Microsoft Windows: Make the Move to DFS
If you’re still using an older file and folder replication solution, it’s high time you moved over to the Distributed File System.
The Distributed File System (DFS) has been around since the days of Windows NT. It comes in a variety of configurations and options and is available in standalone and domain configurations. DFS is a popular and effective technology that provides redundant file and folder replication between remote servers. You can organize them under a common namespace to let users connect without needing the name of the server on which the DFS share is hosted.
Unfortunately, there has never been a comprehensive DFS best practices document. Here’s a summary of all the best practices used, learned and recommended over the years. New information is always posted to the Microsoft Web site, so check here for updates.
The terms DFS and Distributed File System refer to the legacy namespace product available in Windows 2000, Windows 2003 and Windows 2003 R2, and as a legacy product in Windows 2008. DFS used the problematic File Replication Service (FRS) for the replication engine.
With Windows 2003 R2, Microsoft introduced a new DFS namespace product along with a much-improved replication engine.

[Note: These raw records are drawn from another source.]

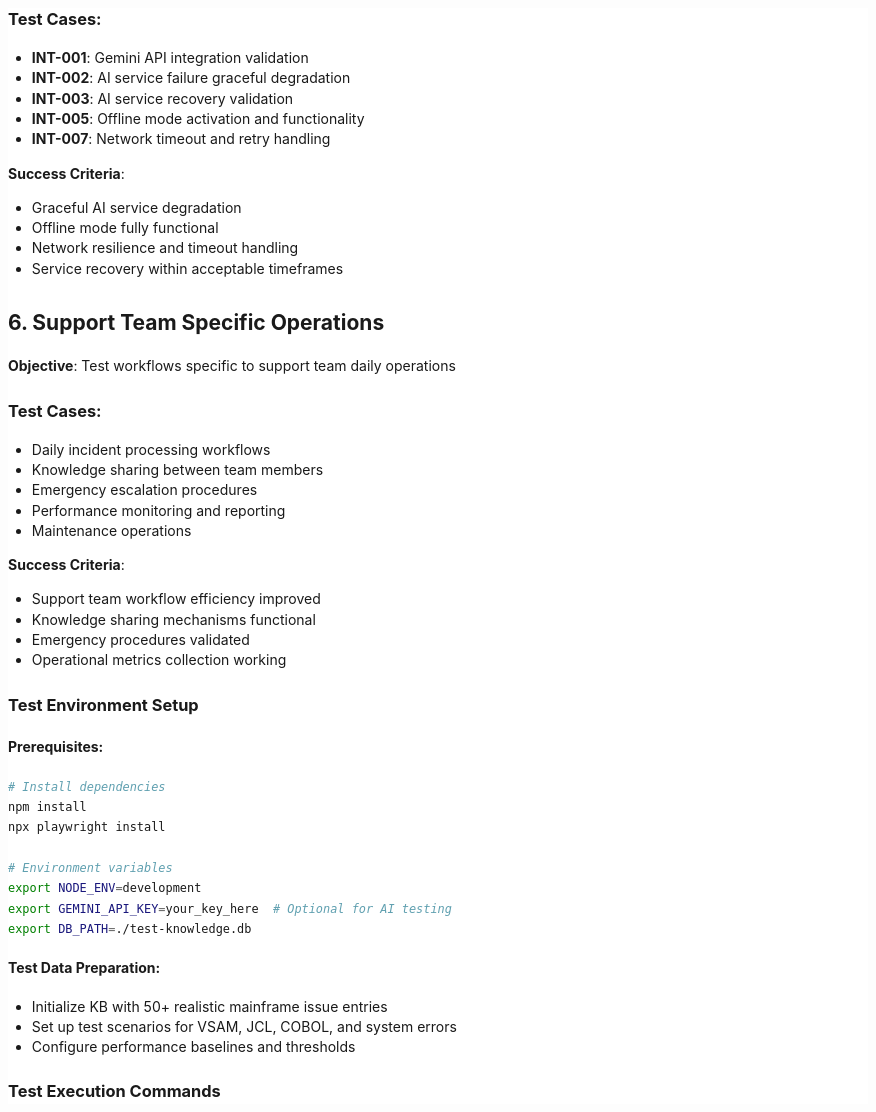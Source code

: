 ### Test Cases:
- **INT-001**: Gemini API integration validation
- **INT-002**: AI service failure graceful degradation
- **INT-003**: AI service recovery validation
- **INT-005**: Offline mode activation and functionality
- **INT-007**: Network timeout and retry handling

**Success Criteria**:
- Graceful AI service degradation
- Offline mode fully functional
- Network resilience and timeout handling
- Service recovery within acceptable timeframes

## 6. Support Team Specific Operations

**Objective**: Test workflows specific to support team daily operations

### Test Cases:
- Daily incident processing workflows
- Knowledge sharing between team members
- Emergency escalation procedures
- Performance monitoring and reporting
- Maintenance operations

**Success Criteria**:
- Support team workflow efficiency improved
- Knowledge sharing mechanisms functional
- Emergency procedures validated
- Operational metrics collection working

### Test Environment Setup

#### Prerequisites:
```bash
# Install dependencies
npm install
npx playwright install

# Environment variables
export NODE_ENV=development
export GEMINI_API_KEY=your_key_here  # Optional for AI testing
export DB_PATH=./test-knowledge.db
```

#### Test Data Preparation:
- Initialize KB with 50+ realistic mainframe issue entries
- Set up test scenarios for VSAM, JCL, COBOL, and system errors
- Configure performance baselines and thresholds

### Test Execution Commands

Here the term “legacy DFS” refers to the legacy DFS in Windows Server 2000, Windows Server 2003 and Windows Server 2008. The new DFS namespace is called DFS-N, and the new replication engine is called DFS-Replication (DFS-R).
Legacy Windows Server 2003 DFS/FRS
The legacy DFS in Windows 2000 and Windows 2003 used a cumbersome and confusing administrator’s console and terminology. The FRS was also problematic. Windows 2003 attempted to mitigate some of those issues, but was unable to actually fix them. So Microsoft delivered a completely new replication engine, DFS-R, for Windows 2003 R2 and Windows 2008.
With Windows 2003 now out of mainstream support by Microsoft, you really need to migrate to the new DFS/DFS-R available in Windows 2003 R2 and Windows 2008, if you haven’t already. Here are some potential problems and best practices associated with the legacy DFS and FRS.
FRS detects changes via the New Technology File System (NTFS) journal. This is modified when a change is made to a file or folder in the file system. Unfortunately, FRS can’t detect whether or not that change requires replication.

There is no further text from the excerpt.